TASK INSTRUCTIONS: Would you print the lines below exactly, beginning at the line that has "conditions in the" and stopping after the line that has "This is an simple"? Only those lines, and no pictures.

● ● ●

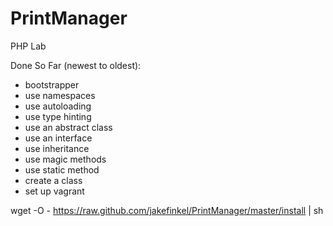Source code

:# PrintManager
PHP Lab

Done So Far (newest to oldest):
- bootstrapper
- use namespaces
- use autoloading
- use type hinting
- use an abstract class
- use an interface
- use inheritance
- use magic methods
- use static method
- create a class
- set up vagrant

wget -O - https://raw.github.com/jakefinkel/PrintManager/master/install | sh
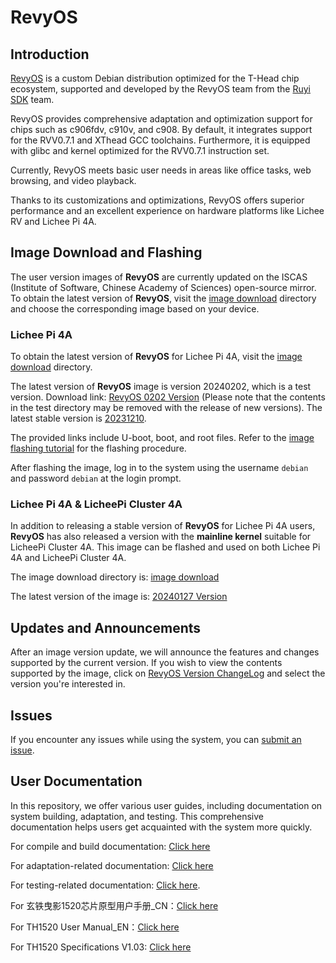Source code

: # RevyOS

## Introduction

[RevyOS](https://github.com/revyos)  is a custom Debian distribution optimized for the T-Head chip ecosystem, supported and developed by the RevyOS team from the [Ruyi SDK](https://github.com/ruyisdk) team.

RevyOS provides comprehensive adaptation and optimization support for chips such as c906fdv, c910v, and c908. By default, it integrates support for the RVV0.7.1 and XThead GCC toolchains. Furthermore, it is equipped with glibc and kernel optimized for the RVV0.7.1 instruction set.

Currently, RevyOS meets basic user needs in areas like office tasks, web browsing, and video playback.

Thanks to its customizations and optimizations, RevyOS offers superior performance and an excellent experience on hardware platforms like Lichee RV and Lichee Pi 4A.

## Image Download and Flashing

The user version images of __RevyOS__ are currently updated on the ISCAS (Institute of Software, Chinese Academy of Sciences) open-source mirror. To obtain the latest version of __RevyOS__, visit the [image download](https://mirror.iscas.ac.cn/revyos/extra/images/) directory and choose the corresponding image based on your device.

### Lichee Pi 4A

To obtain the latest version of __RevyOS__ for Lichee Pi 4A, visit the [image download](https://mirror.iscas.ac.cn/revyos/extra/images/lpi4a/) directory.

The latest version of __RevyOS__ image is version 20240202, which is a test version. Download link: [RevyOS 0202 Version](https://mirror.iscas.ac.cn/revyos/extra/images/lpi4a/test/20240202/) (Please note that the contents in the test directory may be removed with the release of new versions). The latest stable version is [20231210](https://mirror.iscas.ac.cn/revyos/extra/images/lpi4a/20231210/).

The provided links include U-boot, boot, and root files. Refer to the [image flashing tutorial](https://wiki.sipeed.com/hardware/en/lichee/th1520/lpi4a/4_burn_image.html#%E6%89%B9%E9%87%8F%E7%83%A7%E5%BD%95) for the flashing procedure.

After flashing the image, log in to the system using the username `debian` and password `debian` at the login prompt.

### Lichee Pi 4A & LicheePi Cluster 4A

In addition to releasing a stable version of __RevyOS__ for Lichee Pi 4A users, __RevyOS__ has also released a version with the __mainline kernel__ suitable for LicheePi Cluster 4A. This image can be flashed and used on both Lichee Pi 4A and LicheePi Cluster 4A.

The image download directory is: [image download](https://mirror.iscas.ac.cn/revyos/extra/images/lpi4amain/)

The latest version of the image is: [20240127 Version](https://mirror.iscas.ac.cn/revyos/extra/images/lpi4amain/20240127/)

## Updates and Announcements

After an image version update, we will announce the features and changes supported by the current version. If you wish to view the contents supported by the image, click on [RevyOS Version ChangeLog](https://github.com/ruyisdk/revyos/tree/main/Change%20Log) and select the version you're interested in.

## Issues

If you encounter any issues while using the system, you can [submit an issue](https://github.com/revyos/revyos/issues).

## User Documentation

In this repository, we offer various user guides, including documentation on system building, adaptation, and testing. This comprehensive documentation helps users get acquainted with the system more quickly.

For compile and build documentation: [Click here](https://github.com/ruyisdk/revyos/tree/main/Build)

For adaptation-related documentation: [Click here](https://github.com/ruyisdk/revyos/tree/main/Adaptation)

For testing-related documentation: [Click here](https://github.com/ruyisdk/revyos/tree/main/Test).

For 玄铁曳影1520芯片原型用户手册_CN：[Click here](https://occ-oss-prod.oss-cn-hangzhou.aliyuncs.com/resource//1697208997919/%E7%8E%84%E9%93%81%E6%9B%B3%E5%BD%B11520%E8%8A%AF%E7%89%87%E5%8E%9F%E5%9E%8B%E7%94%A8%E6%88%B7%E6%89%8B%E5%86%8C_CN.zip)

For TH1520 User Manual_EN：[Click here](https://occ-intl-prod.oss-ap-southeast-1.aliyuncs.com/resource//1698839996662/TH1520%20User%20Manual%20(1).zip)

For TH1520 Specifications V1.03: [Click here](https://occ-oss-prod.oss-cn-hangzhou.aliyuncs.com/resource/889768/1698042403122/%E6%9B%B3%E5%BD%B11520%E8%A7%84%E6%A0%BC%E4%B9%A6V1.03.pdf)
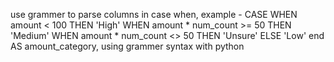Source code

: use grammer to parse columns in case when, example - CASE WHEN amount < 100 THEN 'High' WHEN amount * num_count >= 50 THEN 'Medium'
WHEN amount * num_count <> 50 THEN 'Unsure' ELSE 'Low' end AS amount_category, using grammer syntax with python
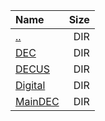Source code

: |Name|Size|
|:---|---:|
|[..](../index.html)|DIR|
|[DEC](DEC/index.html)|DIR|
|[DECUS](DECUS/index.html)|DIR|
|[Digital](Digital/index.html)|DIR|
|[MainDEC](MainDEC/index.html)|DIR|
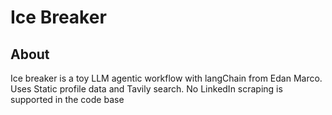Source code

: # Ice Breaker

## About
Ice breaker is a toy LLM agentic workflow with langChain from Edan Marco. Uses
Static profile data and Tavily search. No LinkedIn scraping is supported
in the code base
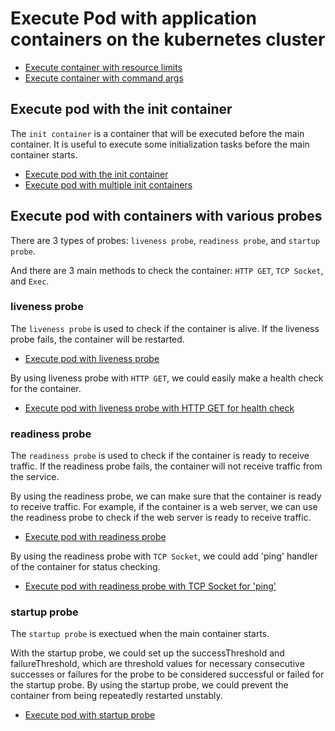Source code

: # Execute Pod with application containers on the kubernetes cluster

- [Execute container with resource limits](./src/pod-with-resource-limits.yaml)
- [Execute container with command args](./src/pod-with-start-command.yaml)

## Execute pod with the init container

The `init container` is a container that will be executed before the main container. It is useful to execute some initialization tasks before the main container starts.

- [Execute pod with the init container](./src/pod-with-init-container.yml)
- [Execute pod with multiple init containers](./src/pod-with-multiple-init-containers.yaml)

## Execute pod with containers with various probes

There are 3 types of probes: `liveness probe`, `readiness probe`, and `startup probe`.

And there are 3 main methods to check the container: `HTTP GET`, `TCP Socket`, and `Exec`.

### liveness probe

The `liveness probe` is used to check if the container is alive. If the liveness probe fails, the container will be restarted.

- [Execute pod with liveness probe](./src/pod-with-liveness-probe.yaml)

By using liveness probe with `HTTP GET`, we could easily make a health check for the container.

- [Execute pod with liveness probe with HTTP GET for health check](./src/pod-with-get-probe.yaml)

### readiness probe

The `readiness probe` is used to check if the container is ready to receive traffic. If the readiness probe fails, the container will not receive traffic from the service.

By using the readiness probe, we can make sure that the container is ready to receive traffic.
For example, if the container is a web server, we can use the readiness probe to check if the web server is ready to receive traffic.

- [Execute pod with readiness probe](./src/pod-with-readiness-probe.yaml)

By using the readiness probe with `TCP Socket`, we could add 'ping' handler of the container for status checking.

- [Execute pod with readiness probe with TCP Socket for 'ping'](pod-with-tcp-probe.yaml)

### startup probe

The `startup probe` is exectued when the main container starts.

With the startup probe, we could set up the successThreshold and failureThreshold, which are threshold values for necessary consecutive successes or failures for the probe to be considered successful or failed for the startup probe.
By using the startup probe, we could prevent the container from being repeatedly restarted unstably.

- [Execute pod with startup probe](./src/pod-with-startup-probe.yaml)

● ● ●

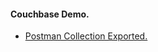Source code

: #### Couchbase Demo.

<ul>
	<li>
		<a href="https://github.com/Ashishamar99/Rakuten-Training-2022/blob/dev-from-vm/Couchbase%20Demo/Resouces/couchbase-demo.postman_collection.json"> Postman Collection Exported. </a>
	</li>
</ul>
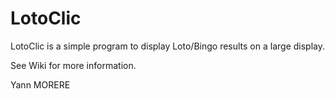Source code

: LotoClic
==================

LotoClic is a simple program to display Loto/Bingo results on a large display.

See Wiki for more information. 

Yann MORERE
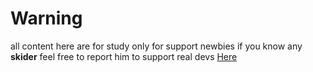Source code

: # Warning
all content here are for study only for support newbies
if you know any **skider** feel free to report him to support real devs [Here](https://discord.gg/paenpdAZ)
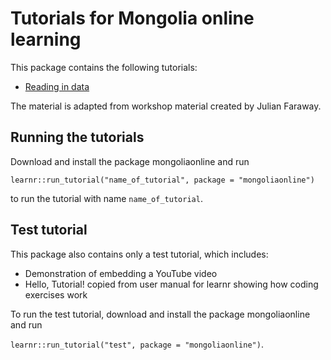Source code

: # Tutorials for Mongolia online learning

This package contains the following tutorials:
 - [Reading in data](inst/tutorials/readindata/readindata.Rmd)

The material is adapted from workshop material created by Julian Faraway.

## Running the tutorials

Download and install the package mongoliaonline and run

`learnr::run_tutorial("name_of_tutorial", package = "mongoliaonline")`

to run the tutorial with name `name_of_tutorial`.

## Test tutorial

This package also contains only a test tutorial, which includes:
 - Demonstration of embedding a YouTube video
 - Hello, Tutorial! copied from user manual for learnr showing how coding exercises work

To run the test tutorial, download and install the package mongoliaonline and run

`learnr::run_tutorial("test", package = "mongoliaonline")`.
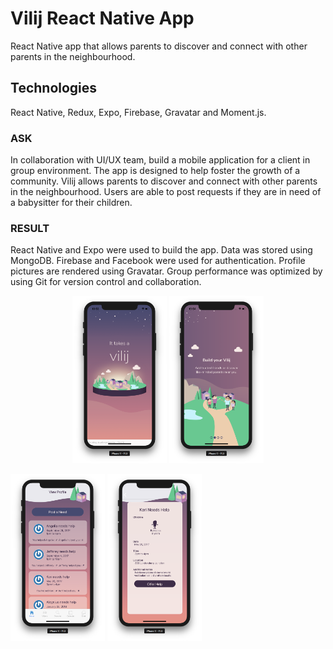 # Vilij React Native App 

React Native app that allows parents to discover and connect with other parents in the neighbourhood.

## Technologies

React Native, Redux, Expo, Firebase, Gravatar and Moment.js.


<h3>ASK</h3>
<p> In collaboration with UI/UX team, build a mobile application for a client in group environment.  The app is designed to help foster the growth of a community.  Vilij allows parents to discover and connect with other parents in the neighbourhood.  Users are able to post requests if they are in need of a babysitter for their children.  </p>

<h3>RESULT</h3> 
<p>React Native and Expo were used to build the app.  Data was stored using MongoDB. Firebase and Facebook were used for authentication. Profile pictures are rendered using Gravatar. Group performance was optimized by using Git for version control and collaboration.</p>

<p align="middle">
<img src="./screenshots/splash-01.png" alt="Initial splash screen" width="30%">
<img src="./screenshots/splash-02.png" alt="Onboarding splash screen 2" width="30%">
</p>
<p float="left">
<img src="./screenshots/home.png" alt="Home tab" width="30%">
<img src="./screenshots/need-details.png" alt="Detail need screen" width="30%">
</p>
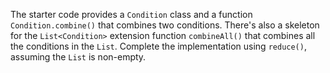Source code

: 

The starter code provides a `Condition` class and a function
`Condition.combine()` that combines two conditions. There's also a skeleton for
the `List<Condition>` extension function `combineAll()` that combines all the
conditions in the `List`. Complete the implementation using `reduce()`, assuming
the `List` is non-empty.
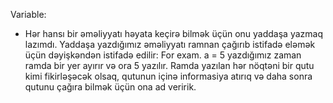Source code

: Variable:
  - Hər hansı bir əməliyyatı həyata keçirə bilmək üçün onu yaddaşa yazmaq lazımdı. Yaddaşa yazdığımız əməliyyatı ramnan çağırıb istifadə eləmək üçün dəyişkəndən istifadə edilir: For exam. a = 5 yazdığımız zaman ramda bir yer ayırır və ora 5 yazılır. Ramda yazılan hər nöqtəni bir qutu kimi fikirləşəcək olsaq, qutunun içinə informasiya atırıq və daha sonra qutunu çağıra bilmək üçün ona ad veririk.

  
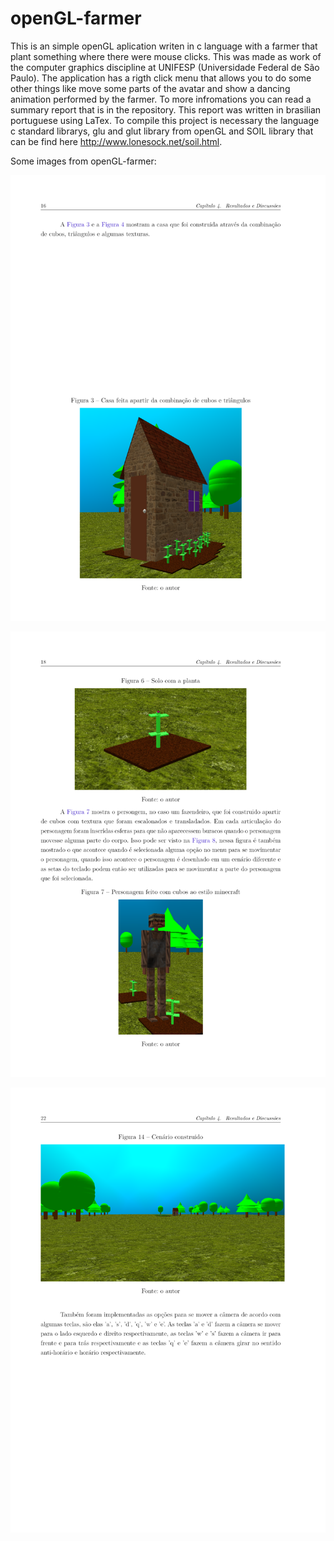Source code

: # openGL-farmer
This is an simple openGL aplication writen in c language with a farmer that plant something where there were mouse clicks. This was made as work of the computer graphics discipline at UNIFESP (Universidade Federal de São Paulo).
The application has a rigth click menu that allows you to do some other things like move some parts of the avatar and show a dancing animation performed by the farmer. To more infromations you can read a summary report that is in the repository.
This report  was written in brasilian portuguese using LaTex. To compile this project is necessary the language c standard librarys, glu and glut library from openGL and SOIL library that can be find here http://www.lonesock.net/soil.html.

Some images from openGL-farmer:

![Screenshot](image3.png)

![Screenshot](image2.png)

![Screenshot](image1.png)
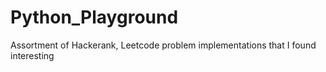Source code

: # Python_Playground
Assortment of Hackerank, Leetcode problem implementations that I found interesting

● ● ●

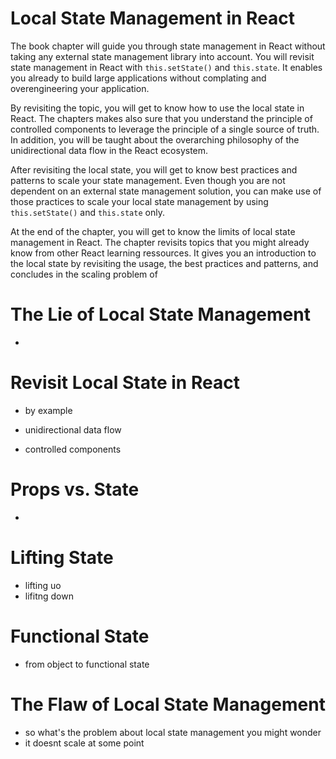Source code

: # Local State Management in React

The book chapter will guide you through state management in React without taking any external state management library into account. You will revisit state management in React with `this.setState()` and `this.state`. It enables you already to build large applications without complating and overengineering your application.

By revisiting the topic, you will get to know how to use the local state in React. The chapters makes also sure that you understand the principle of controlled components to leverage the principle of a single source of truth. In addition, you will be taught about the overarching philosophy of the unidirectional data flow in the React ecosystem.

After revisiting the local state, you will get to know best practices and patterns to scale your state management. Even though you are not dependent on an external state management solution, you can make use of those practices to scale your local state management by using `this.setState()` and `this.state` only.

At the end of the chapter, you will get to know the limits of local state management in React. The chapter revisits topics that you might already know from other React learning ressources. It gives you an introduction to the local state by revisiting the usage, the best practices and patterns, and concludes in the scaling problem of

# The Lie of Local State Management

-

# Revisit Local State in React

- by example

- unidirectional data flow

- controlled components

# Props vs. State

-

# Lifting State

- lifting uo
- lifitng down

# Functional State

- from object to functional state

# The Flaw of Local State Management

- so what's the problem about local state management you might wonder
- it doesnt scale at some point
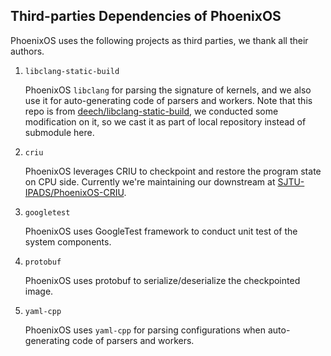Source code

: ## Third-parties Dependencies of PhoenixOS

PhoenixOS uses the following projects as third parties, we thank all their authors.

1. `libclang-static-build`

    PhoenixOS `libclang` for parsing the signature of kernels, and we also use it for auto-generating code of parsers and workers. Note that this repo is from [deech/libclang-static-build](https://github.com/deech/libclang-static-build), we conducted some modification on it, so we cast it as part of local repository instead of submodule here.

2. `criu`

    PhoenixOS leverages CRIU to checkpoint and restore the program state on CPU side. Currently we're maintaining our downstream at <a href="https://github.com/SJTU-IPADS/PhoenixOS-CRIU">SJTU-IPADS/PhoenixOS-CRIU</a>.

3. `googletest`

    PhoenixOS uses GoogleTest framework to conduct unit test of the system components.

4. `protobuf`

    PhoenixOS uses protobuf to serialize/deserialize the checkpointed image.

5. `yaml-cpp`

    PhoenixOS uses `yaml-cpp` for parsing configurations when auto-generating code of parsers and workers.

● ● ●

SOLUTION:
conditions in the `List`. Complete the implementation using `reduce()`, assuming
the `List` is non-empty.
Source code

: Variable:
  - Hər hansı bir əməliyyatı həyata keçirə bilmək üçün onu yaddaşa yazmaq lazımdı. Yaddaşa yazdığımız əməliyyatı ramnan çağırıb istifadə eləmək üçün dəyişkəndən istifadə edilir: For exam. a = 5 yazdığımız zaman ramda bir yer ayırır və ora 5 yazılır. Ramda yazılan hər nöqtəni bir qutu kimi fikirləşəcək olsaq, qutunun içinə informasiya atırıq və daha sonra qutunu çağıra bilmək üçün ona ad veririk.

  
Source code

: # openGL-farmer
This is an simple openGL aplication writen in c language with a farmer that plant something where there were mouse clicks. This was made as work of the computer graphics discipline at UNIFESP (Universidade Federal de São Paulo).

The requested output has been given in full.